Still, overall, Sen. Warren’s approach is going to have a broader appeal than de Blasio’s, both among different income groups and in more areas of the country.

In October, a poll for an open Senate seat in South Dakota, a state Republicans carried by 18 points in 2012, showed an obscure Democrat named Rick Weiland down a mere six points to the state’s former Republican governor, Mike Rounds. Weiland’s mantra has been that what afflicts the country isn’t government per se; it’s a government that’s been hijacked by “big-money interests.” South Dakota voters agreed with this statement by a 68-26 margin.

When I spoke to Weiland shortly after the poll came out, he told me he saw himself as a Democrat in the Elizabeth Warren vein. In recent years, other Democrats have succeeded with variations on this message in states as varied as Ohio and Connecticut. De Blasio-style populism may or may not be a “fantasy-based blue state” notion. But Warren’s version is getting remarkable pickup all across America.

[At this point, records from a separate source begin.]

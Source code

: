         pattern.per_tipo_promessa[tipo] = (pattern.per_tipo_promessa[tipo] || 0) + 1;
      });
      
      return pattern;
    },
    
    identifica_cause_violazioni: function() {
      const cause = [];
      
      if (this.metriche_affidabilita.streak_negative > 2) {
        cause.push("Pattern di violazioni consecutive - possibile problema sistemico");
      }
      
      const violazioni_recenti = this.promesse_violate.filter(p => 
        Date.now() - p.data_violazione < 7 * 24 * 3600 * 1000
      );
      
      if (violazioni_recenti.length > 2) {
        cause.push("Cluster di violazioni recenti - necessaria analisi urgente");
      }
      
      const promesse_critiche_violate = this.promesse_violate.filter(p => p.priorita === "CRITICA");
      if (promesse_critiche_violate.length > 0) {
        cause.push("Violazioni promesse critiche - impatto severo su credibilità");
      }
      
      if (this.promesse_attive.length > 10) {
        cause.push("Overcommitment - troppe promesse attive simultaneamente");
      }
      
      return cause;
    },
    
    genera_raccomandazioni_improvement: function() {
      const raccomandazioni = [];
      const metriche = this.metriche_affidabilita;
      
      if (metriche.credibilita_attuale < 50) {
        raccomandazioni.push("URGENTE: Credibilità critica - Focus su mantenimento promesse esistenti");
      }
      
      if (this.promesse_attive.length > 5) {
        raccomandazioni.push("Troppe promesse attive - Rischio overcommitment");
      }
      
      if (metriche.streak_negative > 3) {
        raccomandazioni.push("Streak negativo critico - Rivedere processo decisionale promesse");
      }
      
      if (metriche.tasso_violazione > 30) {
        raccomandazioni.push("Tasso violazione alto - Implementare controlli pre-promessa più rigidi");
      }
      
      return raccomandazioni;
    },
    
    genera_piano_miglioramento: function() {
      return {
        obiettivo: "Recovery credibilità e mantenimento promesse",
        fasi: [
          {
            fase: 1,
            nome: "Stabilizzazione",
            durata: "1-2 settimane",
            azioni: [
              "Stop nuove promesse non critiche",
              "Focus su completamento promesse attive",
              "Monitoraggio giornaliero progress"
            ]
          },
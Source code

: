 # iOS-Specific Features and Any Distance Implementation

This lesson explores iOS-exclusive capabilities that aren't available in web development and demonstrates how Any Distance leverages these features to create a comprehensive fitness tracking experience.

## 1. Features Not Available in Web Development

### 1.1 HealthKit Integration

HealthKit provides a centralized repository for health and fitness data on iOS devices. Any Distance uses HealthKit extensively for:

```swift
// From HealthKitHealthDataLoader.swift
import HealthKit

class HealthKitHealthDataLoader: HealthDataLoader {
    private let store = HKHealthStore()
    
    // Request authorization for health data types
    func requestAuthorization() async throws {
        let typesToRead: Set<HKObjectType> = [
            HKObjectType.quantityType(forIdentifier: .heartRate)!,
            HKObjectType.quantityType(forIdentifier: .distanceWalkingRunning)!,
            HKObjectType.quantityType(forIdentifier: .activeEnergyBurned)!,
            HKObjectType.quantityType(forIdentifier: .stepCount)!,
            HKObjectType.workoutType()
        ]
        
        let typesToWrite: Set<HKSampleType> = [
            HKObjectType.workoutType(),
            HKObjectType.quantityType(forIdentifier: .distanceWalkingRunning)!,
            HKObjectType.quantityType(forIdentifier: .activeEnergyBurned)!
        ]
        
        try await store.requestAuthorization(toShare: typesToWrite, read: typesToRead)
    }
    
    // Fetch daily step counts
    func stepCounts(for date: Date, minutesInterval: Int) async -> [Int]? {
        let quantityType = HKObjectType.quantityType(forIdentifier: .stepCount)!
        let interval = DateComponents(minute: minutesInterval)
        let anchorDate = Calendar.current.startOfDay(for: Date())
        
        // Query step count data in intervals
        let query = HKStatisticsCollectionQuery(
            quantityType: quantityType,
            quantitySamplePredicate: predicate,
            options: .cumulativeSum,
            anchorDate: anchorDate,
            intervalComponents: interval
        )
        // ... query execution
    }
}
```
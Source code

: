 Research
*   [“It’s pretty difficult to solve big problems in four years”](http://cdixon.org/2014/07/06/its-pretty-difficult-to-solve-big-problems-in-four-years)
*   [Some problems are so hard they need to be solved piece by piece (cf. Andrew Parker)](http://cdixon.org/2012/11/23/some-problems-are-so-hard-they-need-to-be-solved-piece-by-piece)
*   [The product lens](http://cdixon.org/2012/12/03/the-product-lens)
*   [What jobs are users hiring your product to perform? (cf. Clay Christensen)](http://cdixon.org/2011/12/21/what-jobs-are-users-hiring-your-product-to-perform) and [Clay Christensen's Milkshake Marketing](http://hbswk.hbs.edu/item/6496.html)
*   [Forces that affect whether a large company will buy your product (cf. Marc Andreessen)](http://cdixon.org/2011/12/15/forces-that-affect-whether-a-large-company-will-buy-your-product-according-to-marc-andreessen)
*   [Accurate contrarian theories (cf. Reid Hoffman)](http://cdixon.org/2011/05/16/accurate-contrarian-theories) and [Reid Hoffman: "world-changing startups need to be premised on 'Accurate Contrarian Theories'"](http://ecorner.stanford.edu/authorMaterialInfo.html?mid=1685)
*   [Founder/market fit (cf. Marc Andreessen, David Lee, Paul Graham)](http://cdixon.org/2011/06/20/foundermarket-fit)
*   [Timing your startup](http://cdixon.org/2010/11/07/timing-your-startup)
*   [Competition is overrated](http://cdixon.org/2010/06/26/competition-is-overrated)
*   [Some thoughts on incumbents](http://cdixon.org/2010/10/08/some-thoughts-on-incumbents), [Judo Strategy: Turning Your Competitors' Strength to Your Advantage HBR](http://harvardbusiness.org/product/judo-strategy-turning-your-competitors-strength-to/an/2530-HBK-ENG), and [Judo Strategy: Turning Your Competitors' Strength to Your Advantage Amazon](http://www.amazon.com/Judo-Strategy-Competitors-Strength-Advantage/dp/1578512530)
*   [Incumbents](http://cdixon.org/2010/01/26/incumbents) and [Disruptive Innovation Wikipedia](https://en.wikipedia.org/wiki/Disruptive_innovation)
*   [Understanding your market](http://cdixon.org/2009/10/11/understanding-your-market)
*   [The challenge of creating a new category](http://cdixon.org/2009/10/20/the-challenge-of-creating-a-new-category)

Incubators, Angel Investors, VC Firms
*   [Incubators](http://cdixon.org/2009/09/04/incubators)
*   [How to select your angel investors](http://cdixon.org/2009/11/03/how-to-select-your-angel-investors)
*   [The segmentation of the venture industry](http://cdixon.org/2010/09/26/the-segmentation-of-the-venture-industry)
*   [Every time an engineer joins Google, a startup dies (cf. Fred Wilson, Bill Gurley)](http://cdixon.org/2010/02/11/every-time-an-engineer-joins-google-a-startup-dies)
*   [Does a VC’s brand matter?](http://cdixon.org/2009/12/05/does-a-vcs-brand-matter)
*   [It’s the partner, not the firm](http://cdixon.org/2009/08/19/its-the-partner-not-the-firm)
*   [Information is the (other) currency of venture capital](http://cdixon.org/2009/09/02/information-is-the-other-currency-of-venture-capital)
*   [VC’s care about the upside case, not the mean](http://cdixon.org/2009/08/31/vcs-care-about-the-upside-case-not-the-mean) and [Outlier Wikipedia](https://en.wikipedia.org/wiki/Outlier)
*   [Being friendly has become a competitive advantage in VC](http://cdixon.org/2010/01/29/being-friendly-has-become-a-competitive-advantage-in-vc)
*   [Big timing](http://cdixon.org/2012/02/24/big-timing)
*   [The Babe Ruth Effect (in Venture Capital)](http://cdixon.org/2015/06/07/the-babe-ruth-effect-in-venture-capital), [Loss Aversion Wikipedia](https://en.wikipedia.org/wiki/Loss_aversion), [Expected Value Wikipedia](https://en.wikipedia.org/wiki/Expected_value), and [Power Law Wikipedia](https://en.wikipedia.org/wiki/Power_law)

I don’t know that Warren’s personality will resonate in places like South Dakota. It might, since she brings an Oklahoman’s sensibility to her rhetoric. But even if she is successfully marginalized as a Massachusetts liberal, her message will resonate when other people voice it. Until we convince people that we’re intent on making government work for them, McConnell’s obstructionist tactics will continue to do more than thwart our present agenda. His tactics will erode the good will we need to try to do big things.